什么是查准率和查全率(precision and recall)













查准率 = 提取出的正确信息条数 / 提取出的信息条数

查全率 = 提取出的正确信息条数 / 样本中的信息条数



F = (b^2 + 1) * PR / b^2P + R

其中:b 是一个预设值,是P和R的相对权重,b大于1时表示P更重要,b小于1时表示R更重要。通常设定为1,表示二者同等重要。


在文本分类领域,查准率和查全率还可以用来衡量文本分类器的性能。例如,在观点挖掘(opinion mining)领域,衡量分类器识别出正面观点(positive opinion)的性能:

查准率 = 识别出的真正的正面观点数 / 所有的识别为正面观点的条数

查全率 = 识别出的真正的正面观点数 / 样本中所有的真正正面观点的条数


In a statistical classification task, the Precision for a class is the number of true positives (i.e. the number of items correctly labeled as belonging to the positive class) divided by the total number of elements labeled as belonging to the positive class (i.e. the sum of true positives and false positives, which are items incorrectly labeled as belonging to the class).

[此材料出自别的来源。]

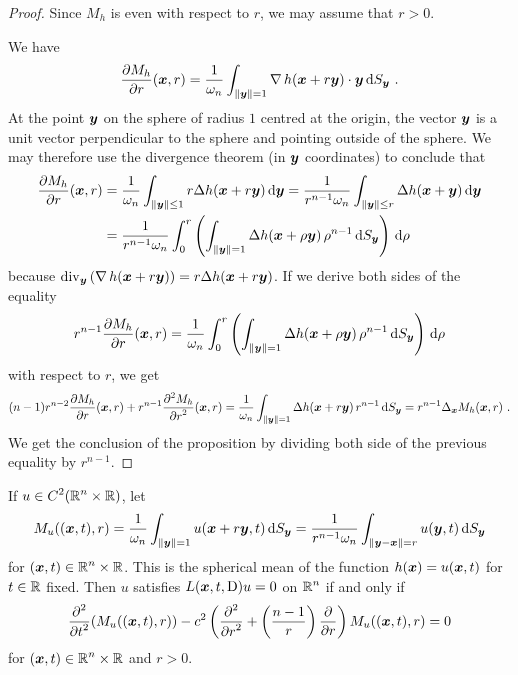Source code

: \begin{proof}
Since $M_h$ is even with respect to $r$, we may assume that $r>0$.

We have
\[
\pdydx{M_h}{r}(\VEC{x},r)
= \frac{1}{\omega_n} \int_{\|\VEC{y}\|=1} \graD h(\VEC{x} + r \VEC{y})
\cdot \VEC{y} \dss{S}{y} \ .
\]
At the point $\VEC{y}$ on the sphere of radius $1$ centred at the
origin, the vector $\VEC{y}$ is a unit vector perpendicular to 
the sphere and pointing outside of the sphere.  We may therefore use
the divergence theorem (in $\VEC{y}$ coordinates) to conclude that
\begin{align*}
\pdydx{M_h}{r}(\VEC{x},r)
&= \frac{1}{\omega_n} \int_{\|\VEC{y}\|\leq 1} r \Delta h(\VEC{x} + r \VEC{y}) 
\dx{\VEC{y}}
= \frac{1}{r^{n-1} \omega_n} \int_{\|\VEC{y}\|\leq r} \Delta h(\VEC{x}+\VEC{y}) 
\dx{\VEC{y}} \\
&= \frac{1}{r^{n-1} \omega_n} \int_0^r \left( \int_{\|\VEC{y}\|= 1}
\Delta h(\VEC{x} + \rho \VEC{y}) \, \rho^{n-1} \dss{S}{y} \right) \dx{\rho}
\end{align*}
because
$\displaystyle \diV_{\VEC{y}} \left( \graD h(\VEC{x} + r \VEC{y}) \right)
= r \Delta h(\VEC{x} + r \VEC{y})$.
If we derive both sides of the equality
\[
r^{n-1} \pdydx{M_h}{r}(\VEC{x},r) =
\frac{1}{\omega_n} \int_0^r \left( \int_{\|\VEC{y}\|= 1}
\Delta h(\VEC{x} + \rho \VEC{y})\, \rho^{n-1} \dss{S}{y} \right) \dx{\rho}
\]
with respect to $r$, we get
\[
(n-1) r^{n-2} \pdydx{M_h}{r}(\VEC{x},r) 
+ r^{n-1} \pdydxn{M_h}{r}{2}(\VEC{x},r) 
= \frac{1}{\omega_n} \int_{\|\VEC{y}\|= 1}
\Delta h(\VEC{x} + r \VEC{y}) \, r^{n-1} \dss{S}{y}
= r^{n-1} \Delta_{\VEC{x}} M_h(\VEC{x},r) \ .
\]
We get the conclusion of the proposition by dividing both side of the
previous equality by $\displaystyle r^{n-1}$.
\end{proof}

\begin{cor} %
If $\displaystyle u \in C^2(\RR^n \times \RR)$, let  \label{wave_sol_oaCOR}
\[
M_u( (\VEC{x},t), r) =
\frac{1}{\omega_n} \int_{\|\VEC{y}\|=1} u(\VEC{x} + r \VEC{y},t) 
\dss{S}{y}
= \frac{1}{r^{n-1} \omega_n}
\int_{\|\VEC{y}-\VEC{x}\|=r} u(\VEC{y},t) \dss{S}{y}
\]
for $\displaystyle (\VEC{x},t) \in \RR^n \times \RR$.  This is the
spherical mean of the function $h(\VEC{x}) = u(\VEC{x},t)$ for
$t\in \RR$ fixed.  Then 
$u$ satisfies $\displaystyle L(\VEC{x},t,\diff)u=0$ on
$\displaystyle \RR^n$ if and only if
\begin{equation} \label{wave_sol_oa}
\pdfdxn{ \left(
M_u((\VEC{x},t),r)\right) }{t}{2} \\
- c^2 \left( \pdydxn{}{r}{2} + \left(\frac{n-1}{r}\right) \pdydx{}{r} \right)
M_u((\VEC{x},t),r) = 0
\end{equation}
for $\displaystyle (\VEC{x},t) \in \RR^n \times \RR$ and $r>0$.
\end{cor}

Recall in this context is defined as the number of true positives divided by the total number of elements that actually belong to the positive class (i.e. the sum of true positives and false negatives, which are items which were not labeled as belonging to the positive class but should have been).

In a classification task, a Precision score of 1.0 for a class C means that every item labeled as belonging to class C does indeed belong to class C (but says nothing about the number of items from class C that were not labeled correctly) whereas a Recall of 1.0 means that every item from class C was labeled as belonging to class C (but says nothing about how many other items were incorrectly also labeled as belonging to class C).

在观点挖掘领域还有一个有趣的应用(参看 Bing Liu, "Sentiment Analysis and Subjectivity")

One of the bottlenecks in applying supervised learning is the manual effort involved in annotating a large number of training examples. To save the manual labeling effort, a bootstrapping approach to label training data automatically is reported in [80, 81]. The algorithm works by first using two high precision classifiers (HP-Subj and HP-Obj) to automatically identify some subjective and objective sentences. The high-precision classifiers use lists of lexical items (single words or n-grams) that are good subjectivity clues. HP-Subj classifies a sentence as subjective if it contains two or more strong subjective clues. HPObj classifies a sentence as objective if there are no strongly subjective clues. These classifiers will give very high precision but low recall. The extracted sentences are then added to the training data to learn patterns. The patterns (which form the subjectivity classifiers in the next iteration) are then used to automatically identify more subjective and objective sentences, which are then added to the training set, and the next iteration of the algorithm begins.